● Exercise aim: Retype only the lines at the head of the records, first through the one with "matrix of wheter", exactly as written.

(Stored data entries)
---
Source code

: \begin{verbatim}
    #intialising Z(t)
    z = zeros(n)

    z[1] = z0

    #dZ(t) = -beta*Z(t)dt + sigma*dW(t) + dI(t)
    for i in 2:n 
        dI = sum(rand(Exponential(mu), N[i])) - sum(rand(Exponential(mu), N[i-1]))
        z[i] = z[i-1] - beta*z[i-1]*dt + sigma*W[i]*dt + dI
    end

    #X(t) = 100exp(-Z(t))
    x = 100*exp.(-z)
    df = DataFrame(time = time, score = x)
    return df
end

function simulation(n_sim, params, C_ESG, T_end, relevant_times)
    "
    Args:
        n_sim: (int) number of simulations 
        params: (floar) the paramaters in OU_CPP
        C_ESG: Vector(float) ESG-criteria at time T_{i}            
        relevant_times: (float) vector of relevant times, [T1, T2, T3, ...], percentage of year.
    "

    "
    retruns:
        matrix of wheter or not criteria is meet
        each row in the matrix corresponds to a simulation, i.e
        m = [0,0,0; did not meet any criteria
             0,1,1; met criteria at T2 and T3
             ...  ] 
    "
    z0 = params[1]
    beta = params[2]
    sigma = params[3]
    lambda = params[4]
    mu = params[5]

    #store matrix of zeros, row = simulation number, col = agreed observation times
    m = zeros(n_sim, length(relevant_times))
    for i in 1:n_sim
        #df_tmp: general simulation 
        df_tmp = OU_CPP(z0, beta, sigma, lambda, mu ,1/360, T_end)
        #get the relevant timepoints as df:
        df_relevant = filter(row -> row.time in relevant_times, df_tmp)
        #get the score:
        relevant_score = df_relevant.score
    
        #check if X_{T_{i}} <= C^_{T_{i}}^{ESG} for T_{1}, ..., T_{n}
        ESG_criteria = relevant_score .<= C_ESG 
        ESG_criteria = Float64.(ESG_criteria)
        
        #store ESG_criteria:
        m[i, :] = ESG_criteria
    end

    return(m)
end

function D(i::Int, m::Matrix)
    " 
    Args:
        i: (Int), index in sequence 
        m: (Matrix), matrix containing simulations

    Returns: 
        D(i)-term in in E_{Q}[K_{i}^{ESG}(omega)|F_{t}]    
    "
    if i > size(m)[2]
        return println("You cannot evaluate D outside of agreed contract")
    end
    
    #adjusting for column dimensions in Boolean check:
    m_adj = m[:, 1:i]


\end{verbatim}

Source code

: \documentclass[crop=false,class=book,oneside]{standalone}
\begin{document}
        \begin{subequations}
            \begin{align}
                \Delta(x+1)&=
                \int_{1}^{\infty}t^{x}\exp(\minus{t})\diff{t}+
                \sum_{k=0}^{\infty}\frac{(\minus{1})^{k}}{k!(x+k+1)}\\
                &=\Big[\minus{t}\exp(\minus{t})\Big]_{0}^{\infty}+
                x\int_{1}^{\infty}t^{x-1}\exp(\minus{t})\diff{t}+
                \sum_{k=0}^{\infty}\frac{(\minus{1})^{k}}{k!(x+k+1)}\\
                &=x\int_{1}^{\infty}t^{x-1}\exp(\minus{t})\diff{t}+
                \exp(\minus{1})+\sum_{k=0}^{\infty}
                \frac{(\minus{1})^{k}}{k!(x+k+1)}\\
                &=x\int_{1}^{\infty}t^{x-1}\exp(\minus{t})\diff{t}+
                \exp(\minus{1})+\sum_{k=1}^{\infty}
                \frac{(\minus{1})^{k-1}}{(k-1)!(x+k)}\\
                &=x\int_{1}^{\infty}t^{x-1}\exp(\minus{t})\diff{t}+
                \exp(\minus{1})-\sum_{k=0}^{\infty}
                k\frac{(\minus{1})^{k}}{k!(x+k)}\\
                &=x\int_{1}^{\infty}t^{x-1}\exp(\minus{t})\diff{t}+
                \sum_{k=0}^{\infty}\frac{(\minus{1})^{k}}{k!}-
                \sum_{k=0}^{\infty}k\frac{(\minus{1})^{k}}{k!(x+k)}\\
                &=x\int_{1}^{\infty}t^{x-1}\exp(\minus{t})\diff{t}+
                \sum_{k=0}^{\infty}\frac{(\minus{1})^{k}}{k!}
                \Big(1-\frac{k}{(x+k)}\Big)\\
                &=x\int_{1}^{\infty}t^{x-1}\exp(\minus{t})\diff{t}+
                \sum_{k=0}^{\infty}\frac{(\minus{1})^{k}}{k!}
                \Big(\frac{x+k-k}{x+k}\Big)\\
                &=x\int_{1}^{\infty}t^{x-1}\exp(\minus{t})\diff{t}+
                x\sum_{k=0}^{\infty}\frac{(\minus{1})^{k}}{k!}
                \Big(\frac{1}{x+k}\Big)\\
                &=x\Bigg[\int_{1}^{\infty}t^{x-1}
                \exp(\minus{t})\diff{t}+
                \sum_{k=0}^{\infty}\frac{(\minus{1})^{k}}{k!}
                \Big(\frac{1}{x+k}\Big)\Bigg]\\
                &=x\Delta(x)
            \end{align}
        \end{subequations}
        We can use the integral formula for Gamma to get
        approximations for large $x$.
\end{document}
---
● Answer to this exercise:
Source code

: \begin{verbatim}
    #intialising Z(t)
    z = zeros(n)

    z[1] = z0

    #dZ(t) = -beta*Z(t)dt + sigma*dW(t) + dI(t)
    for i in 2:n 
        dI = sum(rand(Exponential(mu), N[i])) - sum(rand(Exponential(mu), N[i-1]))
        z[i] = z[i-1] - beta*z[i-1]*dt + sigma*W[i]*dt + dI
    end

    #X(t) = 100exp(-Z(t))
    x = 100*exp.(-z)
    df = DataFrame(time = time, score = x)
    return df
end

function simulation(n_sim, params, C_ESG, T_end, relevant_times)
    "
    Args:
        n_sim: (int) number of simulations 
        params: (floar) the paramaters in OU_CPP
        C_ESG: Vector(float) ESG-criteria at time T_{i}            
        relevant_times: (float) vector of relevant times, [T1, T2, T3, ...], percentage of year.
    "

    "
    retruns:
        matrix of wheter or not criteria is meet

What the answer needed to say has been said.